Below is a block of entries; repeat exactly the lines starting at the line that contains "Some good ideas for" and ending at the line that contains "4. Enhancing classroom", both included.
>>>
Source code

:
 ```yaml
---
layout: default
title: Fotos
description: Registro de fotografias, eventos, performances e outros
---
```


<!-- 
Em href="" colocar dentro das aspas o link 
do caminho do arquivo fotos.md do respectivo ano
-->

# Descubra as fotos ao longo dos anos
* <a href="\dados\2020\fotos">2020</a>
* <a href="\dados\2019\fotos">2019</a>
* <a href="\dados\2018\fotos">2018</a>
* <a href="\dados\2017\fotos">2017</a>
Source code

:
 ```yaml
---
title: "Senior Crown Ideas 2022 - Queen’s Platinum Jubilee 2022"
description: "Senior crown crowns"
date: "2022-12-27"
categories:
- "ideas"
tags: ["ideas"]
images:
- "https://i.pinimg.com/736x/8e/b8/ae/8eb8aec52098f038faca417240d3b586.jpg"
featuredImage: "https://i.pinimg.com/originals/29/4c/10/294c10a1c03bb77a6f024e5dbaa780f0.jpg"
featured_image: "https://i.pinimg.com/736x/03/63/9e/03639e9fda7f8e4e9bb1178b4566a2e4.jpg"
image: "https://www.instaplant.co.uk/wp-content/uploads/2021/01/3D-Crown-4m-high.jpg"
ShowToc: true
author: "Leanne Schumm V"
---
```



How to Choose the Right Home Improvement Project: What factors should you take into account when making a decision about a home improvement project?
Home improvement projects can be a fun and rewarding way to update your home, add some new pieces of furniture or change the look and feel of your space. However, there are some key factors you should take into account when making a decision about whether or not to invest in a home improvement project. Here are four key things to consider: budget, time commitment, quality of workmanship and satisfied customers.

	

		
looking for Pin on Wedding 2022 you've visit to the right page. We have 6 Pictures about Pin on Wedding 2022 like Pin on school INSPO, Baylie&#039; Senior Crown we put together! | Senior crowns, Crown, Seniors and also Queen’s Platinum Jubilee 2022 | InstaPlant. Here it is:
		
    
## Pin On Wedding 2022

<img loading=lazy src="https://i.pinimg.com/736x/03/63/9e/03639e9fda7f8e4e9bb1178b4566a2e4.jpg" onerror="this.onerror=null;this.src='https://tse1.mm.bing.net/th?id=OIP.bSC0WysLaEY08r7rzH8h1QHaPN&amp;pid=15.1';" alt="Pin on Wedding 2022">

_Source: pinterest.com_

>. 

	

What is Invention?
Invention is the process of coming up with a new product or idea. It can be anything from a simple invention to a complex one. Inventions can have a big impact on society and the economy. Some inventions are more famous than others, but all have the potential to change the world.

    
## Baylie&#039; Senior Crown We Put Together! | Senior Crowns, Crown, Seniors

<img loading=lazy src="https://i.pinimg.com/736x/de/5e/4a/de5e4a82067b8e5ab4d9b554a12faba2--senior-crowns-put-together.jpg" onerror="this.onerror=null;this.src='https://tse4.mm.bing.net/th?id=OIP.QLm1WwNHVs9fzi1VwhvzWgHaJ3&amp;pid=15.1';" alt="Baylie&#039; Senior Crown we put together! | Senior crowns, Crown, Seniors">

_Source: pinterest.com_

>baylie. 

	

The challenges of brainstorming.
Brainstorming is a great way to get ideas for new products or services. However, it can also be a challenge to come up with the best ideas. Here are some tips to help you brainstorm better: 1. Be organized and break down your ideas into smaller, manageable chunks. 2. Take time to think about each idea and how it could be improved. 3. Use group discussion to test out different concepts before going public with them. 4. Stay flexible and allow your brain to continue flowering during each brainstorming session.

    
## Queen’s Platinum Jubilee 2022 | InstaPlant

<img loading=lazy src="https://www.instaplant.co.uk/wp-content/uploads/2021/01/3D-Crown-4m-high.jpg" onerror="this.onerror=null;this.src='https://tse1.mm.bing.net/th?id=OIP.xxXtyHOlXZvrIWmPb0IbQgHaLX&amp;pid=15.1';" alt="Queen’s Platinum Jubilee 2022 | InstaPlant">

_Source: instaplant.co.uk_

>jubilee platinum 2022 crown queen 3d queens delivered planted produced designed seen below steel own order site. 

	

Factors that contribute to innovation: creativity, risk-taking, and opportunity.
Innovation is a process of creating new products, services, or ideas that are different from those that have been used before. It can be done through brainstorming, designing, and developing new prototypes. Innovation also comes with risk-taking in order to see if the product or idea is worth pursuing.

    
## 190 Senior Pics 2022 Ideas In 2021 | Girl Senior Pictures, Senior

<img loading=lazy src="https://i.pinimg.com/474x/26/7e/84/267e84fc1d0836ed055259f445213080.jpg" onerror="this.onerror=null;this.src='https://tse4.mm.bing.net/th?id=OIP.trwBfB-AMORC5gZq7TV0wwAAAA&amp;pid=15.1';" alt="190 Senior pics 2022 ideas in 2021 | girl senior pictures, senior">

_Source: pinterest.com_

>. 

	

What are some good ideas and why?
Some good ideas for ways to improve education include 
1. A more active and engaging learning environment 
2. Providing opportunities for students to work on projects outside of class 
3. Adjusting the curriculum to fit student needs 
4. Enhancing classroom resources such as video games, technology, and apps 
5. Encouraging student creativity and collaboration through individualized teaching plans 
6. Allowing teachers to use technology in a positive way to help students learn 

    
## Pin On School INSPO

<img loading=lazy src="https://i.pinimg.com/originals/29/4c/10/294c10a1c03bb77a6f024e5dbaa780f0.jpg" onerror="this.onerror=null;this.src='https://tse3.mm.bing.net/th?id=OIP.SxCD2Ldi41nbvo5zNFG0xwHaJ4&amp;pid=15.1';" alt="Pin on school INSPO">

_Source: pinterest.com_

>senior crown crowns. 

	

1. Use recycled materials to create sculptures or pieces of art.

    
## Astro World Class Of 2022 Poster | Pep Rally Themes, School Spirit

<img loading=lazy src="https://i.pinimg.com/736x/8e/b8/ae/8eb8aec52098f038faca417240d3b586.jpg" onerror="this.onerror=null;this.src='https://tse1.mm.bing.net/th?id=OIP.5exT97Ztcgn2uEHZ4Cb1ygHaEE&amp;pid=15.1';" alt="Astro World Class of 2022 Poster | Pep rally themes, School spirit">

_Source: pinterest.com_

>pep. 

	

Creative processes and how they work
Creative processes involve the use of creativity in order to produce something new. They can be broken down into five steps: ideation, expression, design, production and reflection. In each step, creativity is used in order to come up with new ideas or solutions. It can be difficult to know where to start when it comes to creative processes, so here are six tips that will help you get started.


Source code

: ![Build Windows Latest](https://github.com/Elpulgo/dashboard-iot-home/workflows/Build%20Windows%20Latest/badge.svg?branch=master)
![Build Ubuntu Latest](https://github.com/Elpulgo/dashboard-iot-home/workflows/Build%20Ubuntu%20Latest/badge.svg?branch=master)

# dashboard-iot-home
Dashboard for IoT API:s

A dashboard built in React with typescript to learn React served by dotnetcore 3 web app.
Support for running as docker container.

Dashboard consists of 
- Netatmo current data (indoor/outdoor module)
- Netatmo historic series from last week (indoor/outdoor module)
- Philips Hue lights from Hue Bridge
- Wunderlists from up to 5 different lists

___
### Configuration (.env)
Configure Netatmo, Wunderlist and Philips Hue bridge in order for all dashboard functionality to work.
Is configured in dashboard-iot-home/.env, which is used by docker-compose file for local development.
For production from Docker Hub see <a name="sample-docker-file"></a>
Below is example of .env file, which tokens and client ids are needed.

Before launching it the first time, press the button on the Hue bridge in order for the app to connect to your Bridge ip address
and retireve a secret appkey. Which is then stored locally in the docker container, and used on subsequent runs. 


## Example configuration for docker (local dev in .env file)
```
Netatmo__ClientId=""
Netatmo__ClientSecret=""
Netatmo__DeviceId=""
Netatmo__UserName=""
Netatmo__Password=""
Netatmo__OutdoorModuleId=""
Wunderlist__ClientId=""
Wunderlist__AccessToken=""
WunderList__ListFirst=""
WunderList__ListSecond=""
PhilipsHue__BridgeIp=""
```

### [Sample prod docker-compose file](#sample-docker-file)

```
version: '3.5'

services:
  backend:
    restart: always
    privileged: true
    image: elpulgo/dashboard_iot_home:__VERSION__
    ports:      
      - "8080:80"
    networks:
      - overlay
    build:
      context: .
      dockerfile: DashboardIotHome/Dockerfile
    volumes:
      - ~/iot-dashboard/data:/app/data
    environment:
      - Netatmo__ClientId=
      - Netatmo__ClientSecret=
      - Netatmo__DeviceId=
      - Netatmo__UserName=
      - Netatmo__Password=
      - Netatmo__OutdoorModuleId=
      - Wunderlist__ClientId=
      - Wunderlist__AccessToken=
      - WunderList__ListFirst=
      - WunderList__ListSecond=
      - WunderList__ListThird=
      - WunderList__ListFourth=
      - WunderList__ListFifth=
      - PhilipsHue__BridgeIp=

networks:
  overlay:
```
<<<
Answer area =>
Some good ideas for ways to improve education include 
1. A more active and engaging learning environment 
2. Providing opportunities for students to work on projects outside of class 
3. Adjusting the curriculum to fit student needs 
4. Enhancing classroom resources such as video games, technology, and apps 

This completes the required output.